- Problem description -
A verbatim copy of the entries is the required answer.

(Collected data)
┄┄┄┄┄┄┄┄┄┄
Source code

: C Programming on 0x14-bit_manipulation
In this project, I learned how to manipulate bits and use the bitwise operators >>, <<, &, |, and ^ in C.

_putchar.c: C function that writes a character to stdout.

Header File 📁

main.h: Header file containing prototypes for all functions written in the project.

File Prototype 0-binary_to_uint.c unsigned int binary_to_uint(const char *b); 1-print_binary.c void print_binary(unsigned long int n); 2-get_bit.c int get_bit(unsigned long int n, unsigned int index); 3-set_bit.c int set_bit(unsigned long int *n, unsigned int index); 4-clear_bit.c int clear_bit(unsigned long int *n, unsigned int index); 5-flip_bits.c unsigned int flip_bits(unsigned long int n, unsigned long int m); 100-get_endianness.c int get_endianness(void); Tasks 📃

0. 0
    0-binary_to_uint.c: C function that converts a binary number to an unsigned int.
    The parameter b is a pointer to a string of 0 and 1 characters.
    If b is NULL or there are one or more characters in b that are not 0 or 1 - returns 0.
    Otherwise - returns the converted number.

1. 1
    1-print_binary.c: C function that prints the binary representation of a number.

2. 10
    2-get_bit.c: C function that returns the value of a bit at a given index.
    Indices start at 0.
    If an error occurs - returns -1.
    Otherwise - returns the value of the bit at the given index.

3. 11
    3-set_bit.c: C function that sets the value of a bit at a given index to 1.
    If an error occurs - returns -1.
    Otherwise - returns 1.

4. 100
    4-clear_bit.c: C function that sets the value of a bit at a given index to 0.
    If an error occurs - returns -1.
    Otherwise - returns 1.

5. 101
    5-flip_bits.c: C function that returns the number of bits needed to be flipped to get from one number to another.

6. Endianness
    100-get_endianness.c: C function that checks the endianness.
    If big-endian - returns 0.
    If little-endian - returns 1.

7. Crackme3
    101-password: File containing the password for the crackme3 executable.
┄┄┄┄┄┄┄┄┄┄
- Solved problem -
Source code

: C Programming on 0x14-bit_manipulation
In this project, I learned how to manipulate bits and use the bitwise operators >>, <<, &, |, and ^ in C.

_putchar.c: C function that writes a character to stdout.

Header File 📁

main.h: Header file containing prototypes for all functions written in the project.

File Prototype 0-binary_to_uint.c unsigned int binary_to_uint(const char *b); 1-print_binary.c void print_binary(unsigned long int n); 2-get_bit.c int get_bit(unsigned long int n, unsigned int index); 3-set_bit.c int set_bit(unsigned long int *n, unsigned int index); 4-clear_bit.c int clear_bit(unsigned long int *n, unsigned int index); 5-flip_bits.c unsigned int flip_bits(unsigned long int n, unsigned long int m); 100-get_endianness.c int get_endianness(void); Tasks 📃

0. 0
    0-binary_to_uint.c: C function that converts a binary number to an unsigned int.
    The parameter b is a pointer to a string of 0 and 1 characters.
    If b is NULL or there are one or more characters in b that are not 0 or 1 - returns 0.
    Otherwise - returns the converted number.

1. 1
    1-print_binary.c: C function that prints the binary representation of a number.

2. 10
    2-get_bit.c: C function that returns the value of a bit at a given index.
    Indices start at 0.
    If an error occurs - returns -1.
    Otherwise - returns the value of the bit at the given index.

3. 11
    3-set_bit.c: C function that sets the value of a bit at a given index to 1.
    If an error occurs - returns -1.
    Otherwise - returns 1.

4. 100
    4-clear_bit.c: C function that sets the value of a bit at a given index to 0.
    If an error occurs - returns -1.
    Otherwise - returns 1.

5. 101
    5-flip_bits.c: C function that returns the number of bits needed to be flipped to get from one number to another.

6. Endianness
    100-get_endianness.c: C function that checks the endianness.
    If big-endian - returns 0.
    If little-endian - returns 1.

7. Crackme3
    101-password: File containing the password for the crackme3 executable.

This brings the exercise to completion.